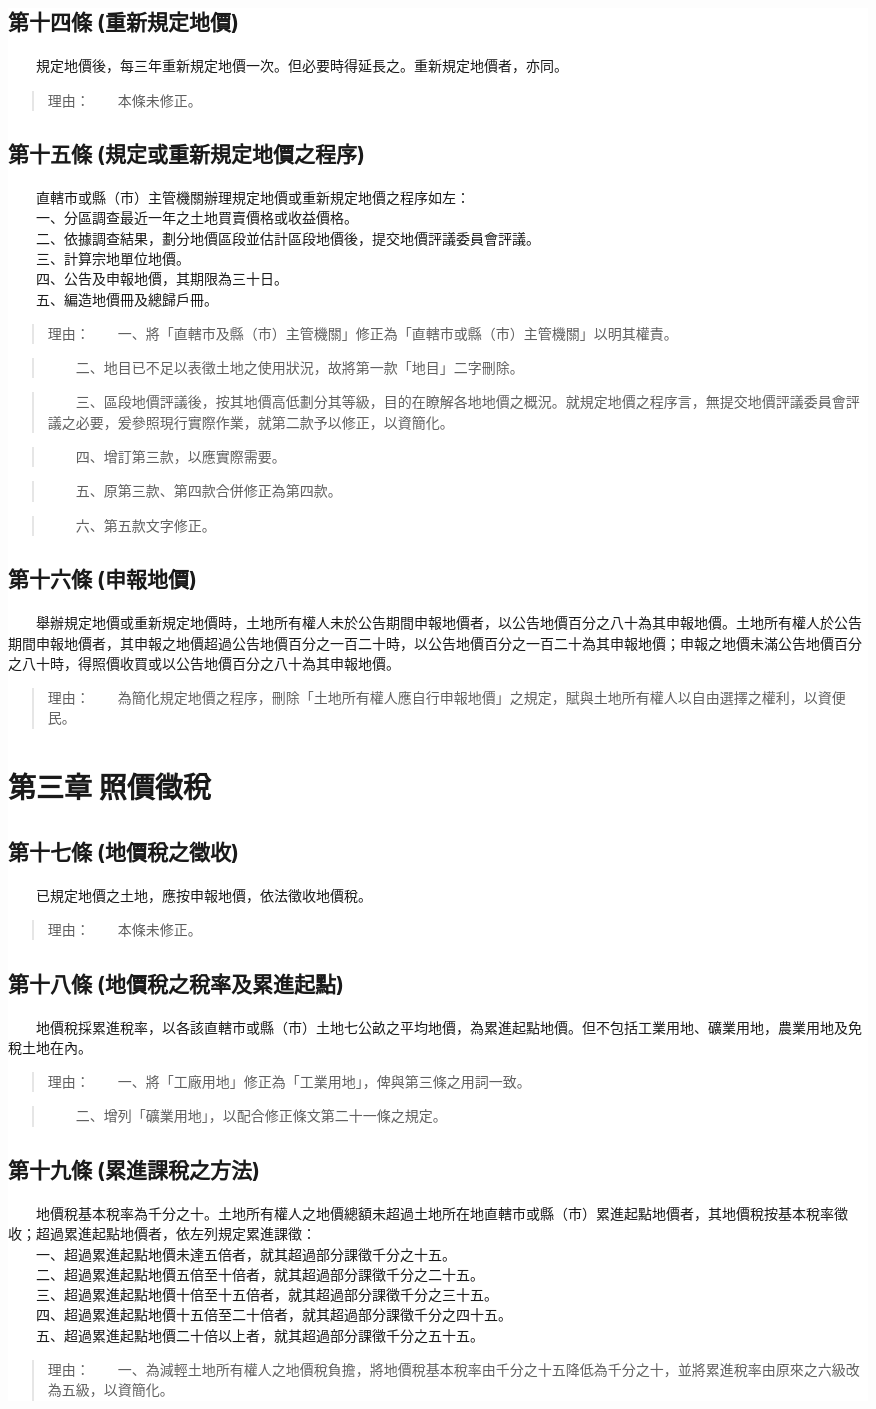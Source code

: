 

第十四條 (重新規定地價)
-----------------------
　　規定地價後，每三年重新規定地價一次。但必要時得延長之。重新規定地價者，亦同。  
> 理由：　　本條未修正。



第十五條 (規定或重新規定地價之程序)
-----------------------------------
　　直轄市或縣（市）主管機關辦理規定地價或重新規定地價之程序如左：  
　　一、分區調查最近一年之土地買賣價格或收益價格。  
　　二、依據調查結果，劃分地價區段並估計區段地價後，提交地價評議委員會評議。  
　　三、計算宗地單位地價。  
　　四、公告及申報地價，其期限為三十日。  
　　五、編造地價冊及總歸戶冊。  
> 理由：　　一、將「直轄市及縣（市）主管機關」修正為「直轄市或縣（市）主管機關」以明其權責。

> 　　二、地目已不足以表徵土地之使用狀況，故將第一款「地目」二字刪除。

> 　　三、區段地價評議後，按其地價高低劃分其等級，目的在瞭解各地地價之概況。就規定地價之程序言，無提交地價評議委員會評議之必要，爰參照現行實際作業，就第二款予以修正，以資簡化。

> 　　四、增訂第三款，以應實際需要。

> 　　五、原第三款、第四款合併修正為第四款。

> 　　六、第五款文字修正。



第十六條 (申報地價)
-------------------
　　舉辦規定地價或重新規定地價時，土地所有權人未於公告期間申報地價者，以公告地價百分之八十為其申報地價。土地所有權人於公告期間申報地價者，其申報之地價超過公告地價百分之一百二十時，以公告地價百分之一百二十為其申報地價；申報之地價未滿公告地價百分之八十時，得照價收買或以公告地價百分之八十為其申報地價。  
> 理由：　　為簡化規定地價之程序，刪除「土地所有權人應自行申報地價」之規定，賦與土地所有權人以自由選擇之權利，以資便民。



第三章  照價徵稅
================
第十七條 (地價稅之徵收)
-----------------------
　　已規定地價之土地，應按申報地價，依法徵收地價稅。  
> 理由：　　本條未修正。



第十八條 (地價稅之稅率及累進起點)
---------------------------------
　　地價稅採累進稅率，以各該直轄市或縣（市）土地七公畝之平均地價，為累進起點地價。但不包括工業用地、礦業用地，農業用地及免稅土地在內。  
> 理由：　　一、將「工廠用地」修正為「工業用地」，俾與第三條之用詞一致。

> 　　二、增列「礦業用地」，以配合修正條文第二十一條之規定。



第十九條 (累進課稅之方法)
-------------------------
　　地價稅基本稅率為千分之十。土地所有權人之地價總額未超過土地所在地直轄市或縣（市）累進起點地價者，其地價稅按基本稅率徵收；超過累進起點地價者，依左列規定累進課徵：  
　　一、超過累進起點地價未達五倍者，就其超過部分課徵千分之十五。  
　　二、超過累進起點地價五倍至十倍者，就其超過部分課徵千分之二十五。  
　　三、超過累進起點地價十倍至十五倍者，就其超過部分課徵千分之三十五。  
　　四、超過累進起點地價十五倍至二十倍者，就其超過部分課徵千分之四十五。  
　　五、超過累進起點地價二十倍以上者，就其超過部分課徵千分之五十五。  
> 理由：　　一、為減輕土地所有權人之地價稅負擔，將地價稅基本稅率由千分之十五降低為千分之十，並將累進稅率由原來之六級改為五級，以資簡化。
────
__Problem requirements__.
Return every line of the listing exactly, leaving its pictures behind.

__Response to this exercise__.
Source code

: 

第十四條 (重新規定地價)
-----------------------
　　規定地價後，每三年重新規定地價一次。但必要時得延長之。重新規定地價者，亦同。  
> 理由：　　本條未修正。



第十五條 (規定或重新規定地價之程序)
-----------------------------------
　　直轄市或縣（市）主管機關辦理規定地價或重新規定地價之程序如左：  
　　一、分區調查最近一年之土地買賣價格或收益價格。  
　　二、依據調查結果，劃分地價區段並估計區段地價後，提交地價評議委員會評議。  
　　三、計算宗地單位地價。  
　　四、公告及申報地價，其期限為三十日。  
　　五、編造地價冊及總歸戶冊。  
> 理由：　　一、將「直轄市及縣（市）主管機關」修正為「直轄市或縣（市）主管機關」以明其權責。

> 　　二、地目已不足以表徵土地之使用狀況，故將第一款「地目」二字刪除。

> 　　三、區段地價評議後，按其地價高低劃分其等級，目的在瞭解各地地價之概況。就規定地價之程序言，無提交地價評議委員會評議之必要，爰參照現行實際作業，就第二款予以修正，以資簡化。

> 　　四、增訂第三款，以應實際需要。

> 　　五、原第三款、第四款合併修正為第四款。

> 　　六、第五款文字修正。



第十六條 (申報地價)
-------------------
　　舉辦規定地價或重新規定地價時，土地所有權人未於公告期間申報地價者，以公告地價百分之八十為其申報地價。土地所有權人於公告期間申報地價者，其申報之地價超過公告地價百分之一百二十時，以公告地價百分之一百二十為其申報地價；申報之地價未滿公告地價百分之八十時，得照價收買或以公告地價百分之八十為其申報地價。  
> 理由：　　為簡化規定地價之程序，刪除「土地所有權人應自行申報地價」之規定，賦與土地所有權人以自由選擇之權利，以資便民。



第三章  照價徵稅
================
第十七條 (地價稅之徵收)
-----------------------
　　已規定地價之土地，應按申報地價，依法徵收地價稅。  
> 理由：　　本條未修正。



第十八條 (地價稅之稅率及累進起點)
---------------------------------
　　地價稅採累進稅率，以各該直轄市或縣（市）土地七公畝之平均地價，為累進起點地價。但不包括工業用地、礦業用地，農業用地及免稅土地在內。  
> 理由：　　一、將「工廠用地」修正為「工業用地」，俾與第三條之用詞一致。

> 　　二、增列「礦業用地」，以配合修正條文第二十一條之規定。



第十九條 (累進課稅之方法)
-------------------------
　　地價稅基本稅率為千分之十。土地所有權人之地價總額未超過土地所在地直轄市或縣（市）累進起點地價者，其地價稅按基本稅率徵收；超過累進起點地價者，依左列規定累進課徵：  
　　一、超過累進起點地價未達五倍者，就其超過部分課徵千分之十五。  
　　二、超過累進起點地價五倍至十倍者，就其超過部分課徵千分之二十五。  
　　三、超過累進起點地價十倍至十五倍者，就其超過部分課徵千分之三十五。  
　　四、超過累進起點地價十五倍至二十倍者，就其超過部分課徵千分之四十五。  
　　五、超過累進起點地價二十倍以上者，就其超過部分課徵千分之五十五。  
> 理由：　　一、為減輕土地所有權人之地價稅負擔，將地價稅基本稅率由千分之十五降低為千分之十，並將累進稅率由原來之六級改為五級，以資簡化。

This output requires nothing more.